Limitations & Future Work¶
- Validation on larger-scale models (e.g., tens of billions of parameters) is absent due to computational resource constraints.
- The verification model and the aligned model both use Qwen2VL-7B, which may introduce bias.
- Preference data is primarily constructed based on Qwen2VL, requiring additional filtering when applied to weaker models (e.g., LLaVA-1.5-7B).
- Online preference optimization approaches (e.g., online DPO or RLHF with PPO) are not explored.
Related Work & Insights¶
- Difference from MMPR: MMPR focuses on CoT reasoning and formatted answer matching, whereas IPA targets instruction completion capability.
- Comparison with VLFeedback: VLFeedback relies on GPT-4V annotation and optimizes for helpfulness, faithfulness, and ethics; IPA is fully automated and centers on instruction compliance.

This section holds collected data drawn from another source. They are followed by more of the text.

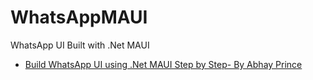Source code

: # WhatsAppMAUI
WhatsApp UI Built with .Net MAUI
- [Build WhatsApp UI using .Net MAUI Step by Step- By Abhay Prince](https://www.youtube.com/watch?v=gglcSXvMRHs)
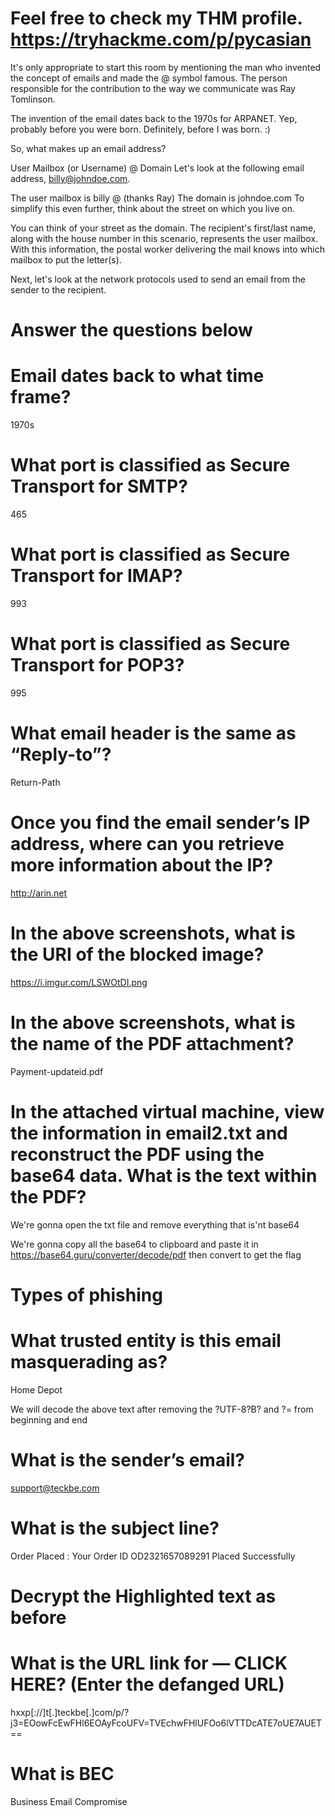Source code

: 
# Feel free to check my THM profile. https://tryhackme.com/p/pycasian


It's only appropriate to start this room by mentioning the man who invented the concept of emails and made the @ symbol famous. The person responsible for the contribution to the way we communicate was Ray Tomlinson. 

The invention of the email dates back to the 1970s for ARPANET. Yep, probably before you were born. Definitely, before I was born. :)

So, what makes up an email address?

User Mailbox (or Username)
@
Domain
Let's look at the following email address, billy@johndoe.com.

The user mailbox is billy
@ (thanks Ray)
The domain is johndoe.com
To simplify this even further, think about the street on which you live on.

You can think of your street as the domain. 
The recipient's first/last name, along with the house number in this scenario, represents the user mailbox. 
With this information, the postal worker delivering the mail knows into which mailbox to put the letter(s). 

Next, let's look at the network protocols used to send an email from the sender to the recipient.

# Answer the questions below
# Email dates back to what time frame?
1970s

# What port is classified as Secure Transport for SMTP?

465

# What port is classified as Secure Transport for IMAP?

993

# What port is classified as Secure Transport for POP3?

995

# What email header is the same as “Reply-to”?

Return-Path

# Once you find the email sender’s IP address, where can you retrieve more information about the IP?

http://arin.net

# In the above screenshots, what is the URI of the blocked image? 

https://i.imgur.com/LSWOtDI.png

# In the above screenshots, what is the name of the PDF attachment?

Payment-updateid.pdf

# In the attached virtual machine, view the information in email2.txt and reconstruct the PDF using the base64 data. What is the text within the PDF?

We're gonna open the txt file and remove everything that is'nt base64

We're gonna copy all the base64 to clipboard and paste it in https://base64.guru/converter/decode/pdf then convert to get the flag


# Types of phishing

# What trusted entity is this email masquerading as?

Home Depot


We will decode the above text after removing the ?UTF-8?B? and ?= from beginning and end


# What is the sender’s email?

support@teckbe.com

# What is the subject line?

Order Placed : Your Order ID OD2321657089291 Placed Successfully

# Decrypt the Highlighted text as before

# What is the URL link for — CLICK HERE? (Enter the defanged URL)

hxxp[://]t[.]teckbe[.]com/p/?j3=EOowFcEwFHl6EOAyFcoUFV=TVEchwFHlUFOo6lVTTDcATE7oUE7AUET==

# What is BEC

Business Email Compromise

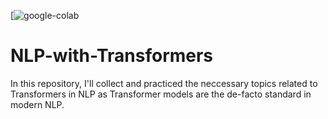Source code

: [![google-colab]
# NLP-with-Transformers
In this repository, I'll collect and practiced the neccessary topics related to Transformers in NLP as Transformer models are the de-facto standard in modern NLP.

[google-colab]: https://img.shields.io/badge/notebook-colab%20notebook-orange 
[python]: https://img.shields.io/badge/Hortonworks%20Data%20Platform-2.6.5-green
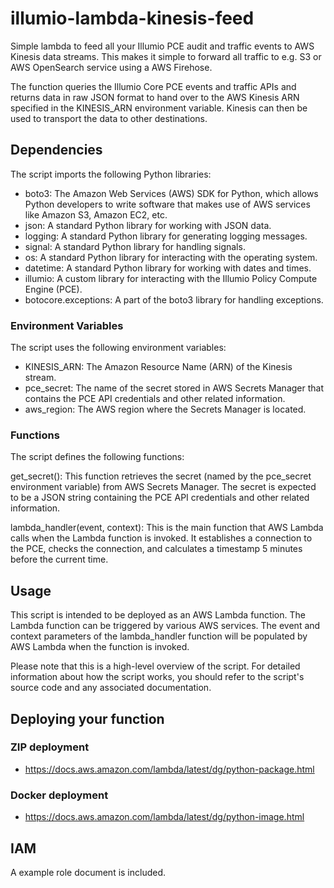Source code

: # illumio-lambda-kinesis-feed

Simple lambda to feed all your Illumio PCE audit and traffic events to AWS Kinesis data streams.
This makes it simple to forward all traffic to e.g. S3 or AWS OpenSearch service using a AWS Firehose.

The function queries the Illumio Core PCE events and traffic APIs and returns data in raw JSON format
to hand over to the AWS Kinesis ARN specified in the KINESIS_ARN environment variable. Kinesis can then
be used to transport the data to other destinations.

## Dependencies
The script imports the following Python libraries:

* boto3: The Amazon Web Services (AWS) SDK for Python, which allows Python developers to write software that makes use of AWS services like Amazon S3, Amazon EC2, etc.
* json: A standard Python library for working with JSON data.
* logging: A standard Python library for generating logging messages.
* signal: A standard Python library for handling signals.
* os: A standard Python library for interacting with the operating system.
* datetime: A standard Python library for working with dates and times.
* illumio: A custom library for interacting with the Illumio Policy Compute Engine (PCE).
* botocore.exceptions: A part of the boto3 library for handling exceptions.

### Environment Variables

The script uses the following environment variables:

* KINESIS_ARN: The Amazon Resource Name (ARN) of the Kinesis stream.
* pce_secret: The name of the secret stored in AWS Secrets Manager that contains the PCE API credentials and other related information.
* aws_region: The AWS region where the Secrets Manager is located.

### Functions
The script defines the following functions:

get_secret(): This function retrieves the secret (named by the pce_secret environment variable) from AWS Secrets Manager. The secret is expected to be a JSON string containing the PCE API credentials and other related information.

lambda_handler(event, context): This is the main function that AWS Lambda calls when the Lambda function is invoked. It establishes a connection to the PCE, checks the connection, and calculates a timestamp 5 minutes before the current time.

## Usage
This script is intended to be deployed as an AWS Lambda function. The Lambda function can be triggered by various AWS services. The event and context parameters of the lambda_handler function will be populated by AWS Lambda when the function is invoked.

Please note that this is a high-level overview of the script. For detailed information about how the script works, you should refer to the script's source code and any associated documentation.

## Deploying your function

### ZIP deployment

* https://docs.aws.amazon.com/lambda/latest/dg/python-package.html

### Docker deployment

* https://docs.aws.amazon.com/lambda/latest/dg/python-image.html

## IAM

A example role document is included.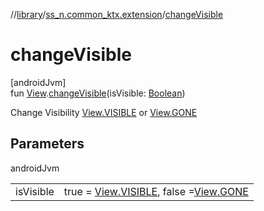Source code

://[library](../../index.md)/[ss_n.common_ktx.extension](index.md)/[changeVisible](change-visible.md)

# changeVisible

[androidJvm]\
fun [View](https://developer.android.com/reference/kotlin/android/view/View.html).[changeVisible](change-visible.md)(isVisible: [Boolean](https://kotlinlang.org/api/latest/jvm/stdlib/kotlin/-boolean/index.html))

Change Visibility [View.VISIBLE](https://developer.android.com/reference/kotlin/android/view/View.html#visible) or [View.GONE](https://developer.android.com/reference/kotlin/android/view/View.html#gone)

## Parameters

androidJvm

| | |
|---|---|
| isVisible | true = [View.VISIBLE](https://developer.android.com/reference/kotlin/android/view/View.html#visible), false =[View.GONE](https://developer.android.com/reference/kotlin/android/view/View.html#gone) |

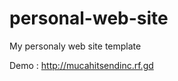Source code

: # personal-web-site
My personaly web site template

Demo : 
<a href="http://mucahitsendinc.rf.gd" target="_BLANK">http://mucahitsendinc.rf.gd</a>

- Implications for future work: The instruction-oriented preference construction paradigm is generalizable to arbitrary multimodal tasks and MLLM architectures.
Rating¶
- Novelty: ⭐⭐⭐⭐ — The instruction-oriented perspective on preference alignment is novel, and the verification mechanism is elegantly designed.
- Experimental Thoroughness: ⭐⭐⭐⭐ — Comprehensive coverage of 9 benchmarks, thorough ablations, and cross-model validation strengthen the claims.
- Writing Quality: ⭐⭐⭐⭐ — Clear structure with well-articulated motivation; Figure 1 provides an intuitive and compelling contrast.
- Value: ⭐⭐⭐⭐ — Provides a scalable paradigm for preference data construction with practical applicability to the MLLM community.